The SEC just voted on and passed rules to implement Title III of the JOBS Act, bringing non-accredited investors into the fold for equity crowdfunding.
This sets the stage for equity crowdfunding to continue its exponential growth over the next 3-5 years, on top of the existing market for accredited investors.
Crowdfunding was already expected to surpass VC in 2016 at $34B a year in total crowdfunding online, across all types of crowdfunding. By bringing in a new class of investors with Title III, we can expect further growth of the equity market as venture capital continues to move online.
The public has been waiting on Title III equity crowdfunding for three and a half years now, as the SEC continuously stalled in finalizing rules to allow non-accredited investors to come into the market and invest in startups under Title III.
But with today’s vote, Title III equity crowdfunding will kick off and go live in 90 days, once a commenting period takes place and the new final rulings are published in the federal register.
As equity crowdfunding with non-accredited investors under Title III comes into effect, it will have massive implications for startups and investors alike, allowing everyday citizens to invest in startups. This will open up a tremendous amount of capital available to early stage companies.
Sam Guzik, securities attorney involved in legislative and regulatory efforts surrounding equity crowdfunding said, “The growth and lack of problems to date with Title II equity crowdfunding, as well as many state-based crowdfunding initiatives being voted in, appear to have given the SEC more comfort in moving ahead with Title III rules.
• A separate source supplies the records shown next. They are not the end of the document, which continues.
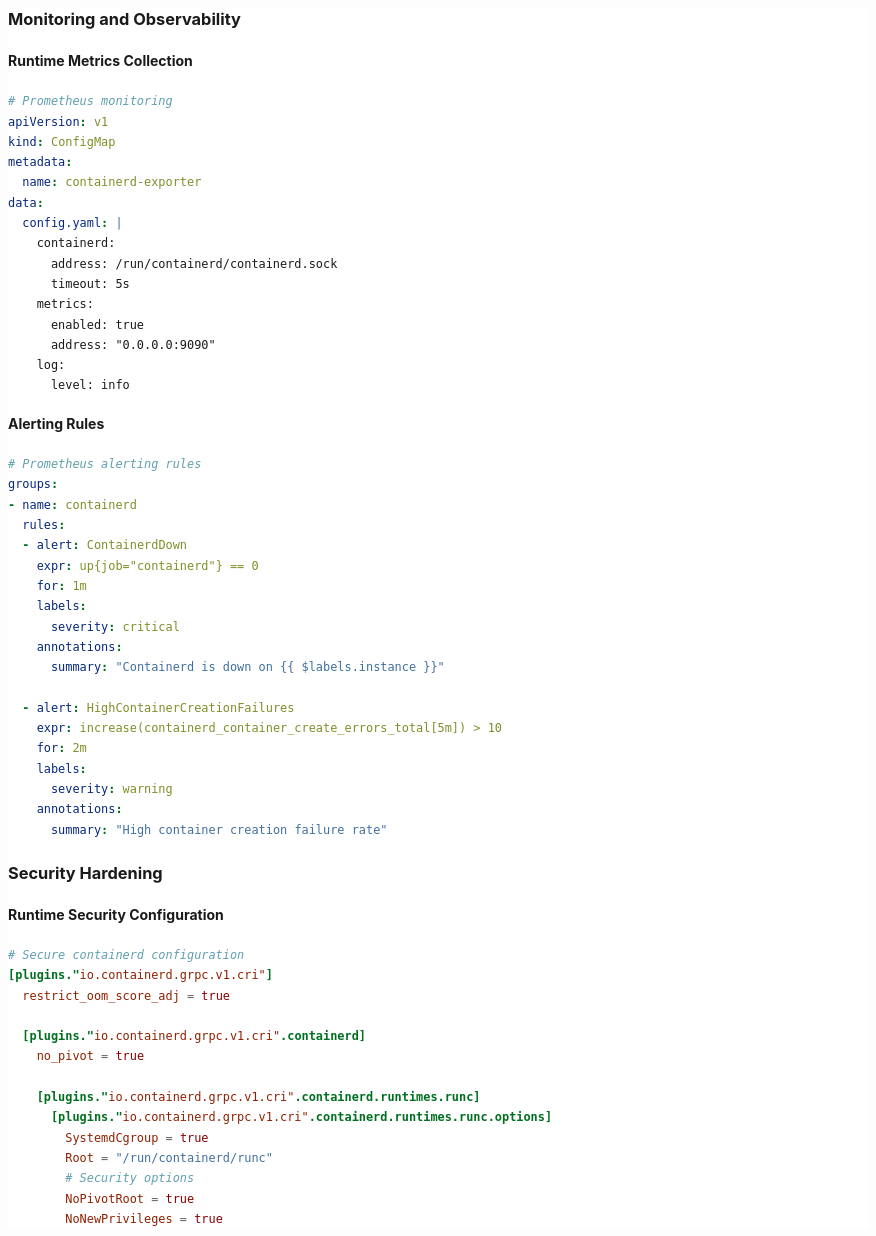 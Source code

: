### Monitoring and Observability

#### Runtime Metrics Collection
```yaml
# Prometheus monitoring
apiVersion: v1
kind: ConfigMap
metadata:
  name: containerd-exporter
data:
  config.yaml: |
    containerd:
      address: /run/containerd/containerd.sock
      timeout: 5s
    metrics:
      enabled: true
      address: "0.0.0.0:9090"
    log:
      level: info
```

#### Alerting Rules
```yaml
# Prometheus alerting rules
groups:
- name: containerd
  rules:
  - alert: ContainerdDown
    expr: up{job="containerd"} == 0
    for: 1m
    labels:
      severity: critical
    annotations:
      summary: "Containerd is down on {{ $labels.instance }}"
      
  - alert: HighContainerCreationFailures
    expr: increase(containerd_container_create_errors_total[5m]) > 10
    for: 2m
    labels:
      severity: warning
    annotations:
      summary: "High container creation failure rate"
```

### Security Hardening

#### Runtime Security Configuration
```toml
# Secure containerd configuration
[plugins."io.containerd.grpc.v1.cri"]
  restrict_oom_score_adj = true
  
  [plugins."io.containerd.grpc.v1.cri".containerd]
    no_pivot = true
    
    [plugins."io.containerd.grpc.v1.cri".containerd.runtimes.runc]
      [plugins."io.containerd.grpc.v1.cri".containerd.runtimes.runc.options]
        SystemdCgroup = true
        Root = "/run/containerd/runc"
        # Security options
        NoPivotRoot = true
        NoNewPrivileges = true
```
It’s great for everyday people who have been shut out from investing to date.”
Title III Quick Summary
- Equity crowdfunding expands to include non-accredited investor participation
- The new rules will go into place after a 90 day commenting period and publishing
- Startups and small businesses can raise up to $1M in a period of a year
- Investors making <$100,000 per year can invest the greater of $2,000 or 5% of annual income
- Investors making >$100,000 per year can invest up to 10% of their annual income
- Offerings must be made via Broker-Dealer or Portal Intermediary
- Significant disclosures are required for companies to help provide transparency
Implications for Equity Crowdfunding and Venture Capital
This marks the first time in over eighty years that everyday citizens will have access to investing in early stage companies. The barriers everyday citizens have experienced in participating in early stage private investing are slowly but surely going away.
We’re seeing the same shift for investing in startups today that we saw in the 1980’s for transactions in the public markets. Wealthy institutions, VCs, and Angels have had exclusive access to investing in high-growth startups, but with Title III we see the beginning of a more level playing field for information and access for everyday investors to early stage private investments.
I anticipate that the next evolution in VC and angel investing will be realized in the form of equity crowdfunding platforms serving as Venture Capital firms and funds of their own, as investing in startups moves online and is opened up to the general public.
This isn’t to say that VC and angel investing as we know it will die. Rather, a hybrid model will emerge where VC’s and Angels will lead and set the terms at which they want to invest, and then leverage equity crowdfunding platforms for distribution to a much larger set of investors.
The New Equity Crowdfunding Laws
For those seeking more detailed information on the rulings, the SEC posted this release. The highlights below are taken from their release:
Disclosure by Companies
Consistent with Title III of the JOBS Act, the proposed rules would require companies conducting a crowdfunding offering to file certain information with the SEC, provide it to investors and the relevant intermediary facilitating the crowdfunding offering, and make it available to potential investors.
In its offering documents, among the things the company would be required to disclose:
- Information about officers and directors as well as owners of 20 percent or more of the company.
- A description of the company’s business and the use of proceeds from the offering.
- The price to the public of the securities being offered, the target offering amount, the deadline to reach the target offering amount, and whether the company will accept investments in excess of the target offering amount.
- Certain related-party transactions.
- A description of the financial condition of the company.
- Financial statements of the company that, depending on the amount offered and sold during a 12-month period, would have to be accompanied by a copy of the company’s tax returns or reviewed or audited by an independent public accountant or auditor.
Companies would be required to amend the offering document to reflect material changes and provide updates on the company’s progress toward reaching the target offering amount.
Companies relying on the crowdfunding exemption to offer and sell securities would be required to file an annual report with the SEC and provide it to investors.
Title III equity crowdfunding transactions will be required to take place through an SEC-registered intermediary, either a broker-dealer or a funding portal. Under the proposed rules, the offerings would be conducted exclusively online through a platform operated by a registered broker or a funding portal, which is a new type of SEC registrant.
The proposed rules would require these intermediaries to:
- Provide investors with educational materials.
- Take measures to reduce the risk of fraud.
- Make available information about the issuer and the offering.
- Provide communication channels to permit discussions about offerings on the platform.
- Facilitate the offer and sale of crowdfunded securities.
The proposed rules would prohibit funding portals from:
- Offering investment advice or making recommendations.
- Soliciting purchases, sales or offers to buy securities offered or displayed on its website.
- Imposing certain restrictions on compensating people for solicitations.
- Holding, possessing, or handling investor funds or securities.